Malcolm Guite — Anglican priest, song writer and poet in Cambridge, England — recalls his experience of the public Two Minutes Silence of Remembrance Day in Silence: a Sonnet for Remembrance Day,

On Remembrance Day I was at home listening to the radio . . . when the time came for the Two Minutes Silence. Suddenly the radio itself went quiet. I had not moved to turn the dial or adjust the volume. There was something extraordinarily powerful about that deep silence from a ‘live’ radio, a sense that, alone in my kitchen, I was sharing the silence with millions. I stood for the two minutes, and then, suddenly, swiftly, almost involuntarily, wrote this sonnet. You can hear the sonnet, as I recorded it on November 11th three years ago, minutes after having composed it, by clicking . . . clicking on the title.

Silence

November pierces with its bleak remembrance
Of all the bitterness and waste of war.
Our silence tries but fails to make a semblance
Of that lost peace they thought worth fighting for.
Our silence seethes instead with wraiths and whispers,
And all the restless rumour of new wars,
The shells are falling all around our vespers,
No moment is unscarred, there is no pause,
In every instant bloodied innocence
Falls to the weary earth, and whilst we stand
Quiescence ends again in acquiescence,
And Abel’s blood still cries in every land
One silence only might redeem that blood
Only the silence of a dying God.

— Malcolm Guite, Sounding the Seasons

Blake_Cain_Fleeing_from_the_Wrath_of_God_(The_Body_of_Abel_Found_by_Adam_and_Eve)_c1805-1809

William Blake painting of “Cain fleeing from the wrath of God “as Adam and Eve look on in horror following the fratricide.

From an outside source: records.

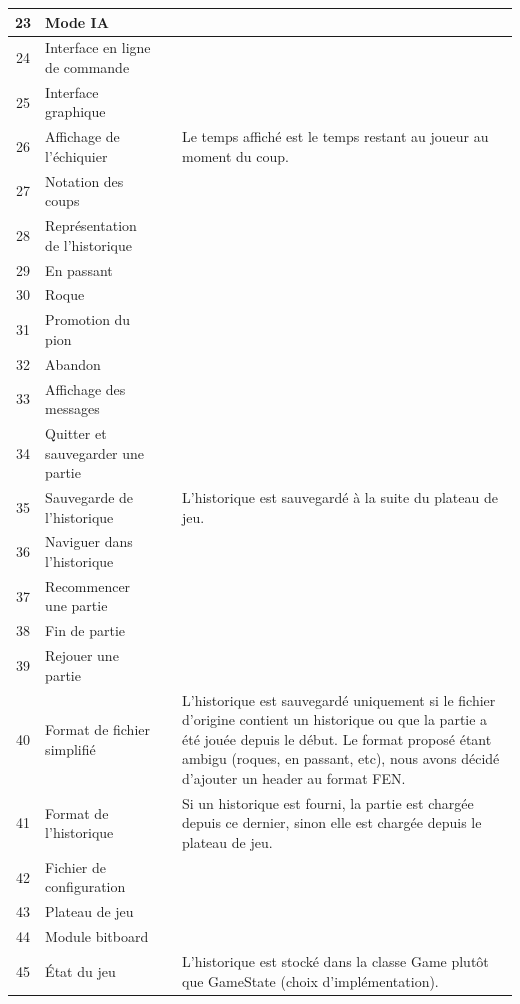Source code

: \documentclass{article}
\newcommand{\valid}{\textcolor{green}{\ding{108}}}  %
\begin{document}
\begin{longtable}{|c|p{5cm}|c|p{5cm}|}
    \hline
    23 & Mode IA & \valid & \\
    \hline
    24 & Interface en ligne de commande & \valid & \\
    \hline
    25 & Interface graphique & \valid & \\
    \hline
    26 & Affichage de l'échiquier & \valid & Le temps affiché est le temps restant au joueur au moment du coup.\\
    \hline
    27 & Notation des coups & \valid & \\
    \hline
    28 & Représentation de l'historique & \valid & \\
    \hline
    29 & En passant & \valid & \\
    \hline
    30 & Roque & \valid & \\
    \hline
    31 & Promotion du pion & \valid & \\
    \hline
    32 & Abandon & \valid & \\
    \hline
    33 & Affichage des messages & \valid & \\
    \hline
    34 & Quitter et sauvegarder une partie & \valid & \\
    \hline
    35 & Sauvegarde de l’historique & \valid & L'historique est sauvegardé à la suite du plateau de jeu. \\
    \hline
    36 & Naviguer dans l'historique & \valid & \\
    \hline
    37 & Recommencer une partie & \valid & \\
    \hline
    38 & Fin de partie & \valid & \\
    \hline
    39 & Rejouer une partie & \valid & \\
    \hline
    40 & Format de fichier simplifié & \valid & L'historique est sauvegardé uniquement si le fichier d'origine contient un historique ou que la partie a été jouée depuis le début. Le format proposé étant ambigu (roques, en passant, etc), nous avons décidé d'ajouter un header au format FEN. \\
    \hline
    41 & Format de l'historique & \valid & Si un historique est fourni, la partie est chargée depuis ce dernier, sinon elle est chargée depuis le plateau de jeu. \\
    \hline
    42 & Fichier de configuration & \valid & \\
    \hline
    43 & Plateau de jeu & \valid & \\
    \hline
    44 & Module bitboard & \valid & \\
    \hline
    45 & État du jeu & \valid & L'historique est stocké dans la classe Game plutôt que GameState (choix d'implémentation).

\end{longtable}
\end{document}
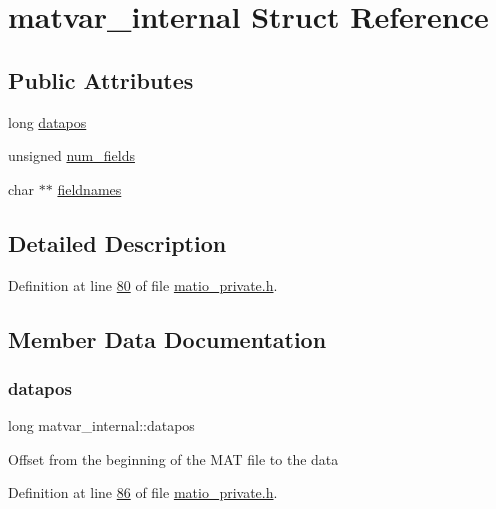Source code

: \hypertarget{structmatvar__internal}{}\section{matvar\+\_\+internal Struct Reference}
\label{structmatvar__internal}
\subsection*{Public Attributes}
\begin{DoxyCompactItemize}
\item 
long \hyperlink{structmatvar__internal_afd3bfaab126a160bd6855563e1ea0a7e}{datapos}
\item 
unsigned \hyperlink{structmatvar__internal_a93fc447484f455eddf9334f2e9e411c2}{num\+\_\+fields}
\item 
char $\ast$$\ast$ \hyperlink{structmatvar__internal_a7574d000bfc98ad4860ae6590b8d4985}{fieldnames}
\end{DoxyCompactItemize}


\subsection{Detailed Description}


Definition at line \hyperlink{matio__private_8h_source_l00080}{80} of file \hyperlink{matio__private_8h_source}{matio\+\_\+private.\+h}.



\subsection{Member Data Documentation}
\mbox{\label{structmatvar__internal_afd3bfaab126a160bd6855563e1ea0a7e}} 
\subsubsection{\texorpdfstring{datapos}{datapos}}
{\footnotesize\ttfamily long matvar\+\_\+internal\+::datapos}

Offset from the beginning of the M\+AT file to the data 

Definition at line \hyperlink{matio__private_8h_source_l00086}{86} of file \hyperlink{matio__private_8h_source}{matio\+\_\+private.\+h}.

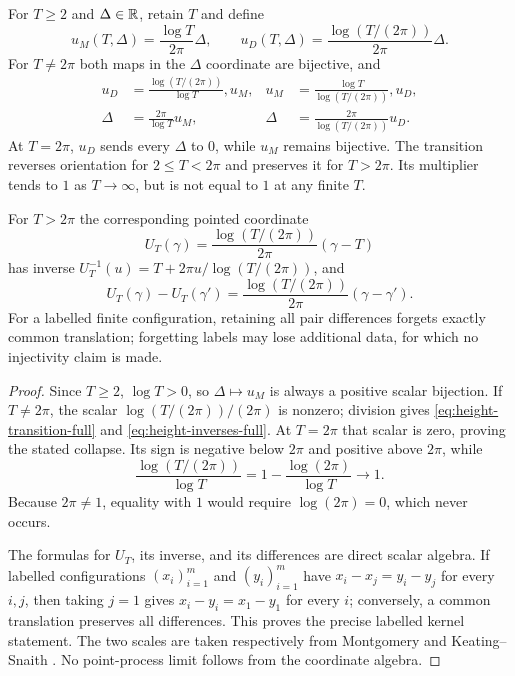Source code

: \begin{theorem}
\label{thm:finite-height-coordinate-transition}
For $T\geq2$ and $\Delta\in\R$, retain $T$ and define
\[
 u_M(T,\Delta)=\frac{\log T}{2\pi}\Delta,
 \qquad
 u_D(T,\Delta)=\frac{\log(T/(2\pi))}{2\pi}\Delta.
\]
For $T\neq2\pi$ both maps in the $\Delta$ coordinate are bijective, and
\begin{align}
 u_D&=\frac{\log(T/(2\pi))}{\log T},u_M,
 &u_M&=\frac{\log T}{\log(T/(2\pi))},u_D,\label{eq:height-transition-full}\\
 \Delta&=\frac{2\pi}{\log T}u_M,
 &\Delta&=\frac{2\pi}{\log(T/(2\pi))}u_D.\label{eq:height-inverses-full}
\end{align}
At $T=2\pi$, $u_D$ sends every $\Delta$ to $0$, while $u_M$ remains
bijective.  The transition reverses orientation for $2\leq T<2\pi$ and
preserves it for $T>2\pi$.  Its multiplier tends to $1$ as
$T\to\infty$, but is not equal to $1$ at any finite $T$.

For $T>2\pi$ the corresponding pointed coordinate
\[
 U_T(\gamma)=\frac{\log(T/(2\pi))}{2\pi}(\gamma-T)
\]
has inverse
$U_T^{-1}(u)=T+2\pi u/\log(T/(2\pi))$, and
\[
 U_T(\gamma)-U_T(\gamma')
 =\frac{\log(T/(2\pi))}{2\pi}(\gamma-\gamma').
\]
For a labelled finite configuration, retaining all pair differences forgets
exactly common translation; forgetting labels may lose additional data, for
which no injectivity claim is made.
\end{theorem}

\begin{proof}
Since $T\geq2$, $\log T>0$, so $\Delta\mapsto u_M$ is always a positive
scalar bijection.  If $T\neq2\pi$, the scalar
$\log(T/(2\pi))/(2\pi)$ is nonzero; division gives
\eqref{eq:height-transition-full} and \eqref{eq:height-inverses-full}.
At $T=2\pi$ that scalar is zero, proving the stated collapse.  Its sign is
negative below $2\pi$ and positive above $2\pi$, while
\[
 \frac{\log(T/(2\pi))}{\log T}
 =1-\frac{\log(2\pi)}{\log T}\longrightarrow1.
\]
Because $2\pi\neq1$, equality with $1$ would require
$\log(2\pi)=0$, which never occurs.

The formulas for $U_T$, its inverse, and its differences are direct scalar
algebra.  If labelled configurations $(x_i)_{i=1}^m$ and $(y_i)_{i=1}^m$
have $x_i-x_j=y_i-y_j$ for every $i,j$, then taking $j=1$ gives
$x_i-y_i=x_1-y_1$ for every $i$; conversely, a common translation preserves
all differences.  This proves the precise labelled kernel statement.  The two
scales are taken respectively from Montgomery and Keating--Snaith
\cite[pp.~181--182]{montgomery1973}
\cite[eqs.~(8) and~(92)]{keatingSnaith2000}.  No point-process limit follows
from the coordinate algebra.
\end{proof}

All these years later, I still struggle with silence on November 11, and on days like yesterday, the 80th anniversary of The Night of Broken Glass (Kristallnacht). Yet, as a person of faith who knows darkness as well as light, I have learned over the years to silence the radio for an unenforced Two Minute Silence.

Abel’s blood still cries in every land
One silence only might redeem that blood
Only the silence of a dying God

— Gordon C. Stewart, Chaska, MN, November 11, 2018.